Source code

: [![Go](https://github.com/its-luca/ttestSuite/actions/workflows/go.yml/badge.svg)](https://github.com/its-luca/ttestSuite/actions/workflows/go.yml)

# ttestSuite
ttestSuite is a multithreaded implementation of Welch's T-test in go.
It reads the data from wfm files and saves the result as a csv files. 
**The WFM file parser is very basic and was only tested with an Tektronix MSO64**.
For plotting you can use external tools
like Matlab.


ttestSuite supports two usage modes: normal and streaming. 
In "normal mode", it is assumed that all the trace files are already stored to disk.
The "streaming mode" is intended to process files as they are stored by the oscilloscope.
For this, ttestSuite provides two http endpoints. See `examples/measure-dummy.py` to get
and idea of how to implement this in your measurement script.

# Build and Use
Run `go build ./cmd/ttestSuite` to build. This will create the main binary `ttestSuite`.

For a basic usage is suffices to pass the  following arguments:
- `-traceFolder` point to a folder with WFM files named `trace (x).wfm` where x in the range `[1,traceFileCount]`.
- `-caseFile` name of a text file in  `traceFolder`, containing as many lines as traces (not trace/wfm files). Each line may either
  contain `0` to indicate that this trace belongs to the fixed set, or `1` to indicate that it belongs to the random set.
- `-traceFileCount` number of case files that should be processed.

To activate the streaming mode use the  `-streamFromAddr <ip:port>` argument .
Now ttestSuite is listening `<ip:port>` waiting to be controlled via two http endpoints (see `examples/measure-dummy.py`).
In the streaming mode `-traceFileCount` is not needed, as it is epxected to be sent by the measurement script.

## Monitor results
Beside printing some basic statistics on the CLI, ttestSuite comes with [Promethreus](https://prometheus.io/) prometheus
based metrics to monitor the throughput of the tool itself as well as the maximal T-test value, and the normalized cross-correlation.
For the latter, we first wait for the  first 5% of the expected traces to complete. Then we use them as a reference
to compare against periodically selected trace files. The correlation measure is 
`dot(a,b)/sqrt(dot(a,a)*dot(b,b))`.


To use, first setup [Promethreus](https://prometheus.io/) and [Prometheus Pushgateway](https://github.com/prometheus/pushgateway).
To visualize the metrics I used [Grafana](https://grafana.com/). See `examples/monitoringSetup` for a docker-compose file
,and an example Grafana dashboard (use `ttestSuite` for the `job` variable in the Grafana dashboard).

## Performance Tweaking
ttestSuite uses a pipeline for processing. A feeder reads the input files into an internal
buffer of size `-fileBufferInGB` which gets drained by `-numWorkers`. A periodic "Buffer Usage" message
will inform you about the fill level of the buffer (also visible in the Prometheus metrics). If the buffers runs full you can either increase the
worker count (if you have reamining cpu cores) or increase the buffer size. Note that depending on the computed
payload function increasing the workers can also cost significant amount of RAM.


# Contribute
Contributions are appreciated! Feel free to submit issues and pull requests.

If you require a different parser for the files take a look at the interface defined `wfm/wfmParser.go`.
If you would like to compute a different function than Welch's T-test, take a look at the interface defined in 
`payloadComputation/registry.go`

- Try it:
For the string "measurement", count the lines of the entries above that include it; answer with the number only.

- Response to this task:
2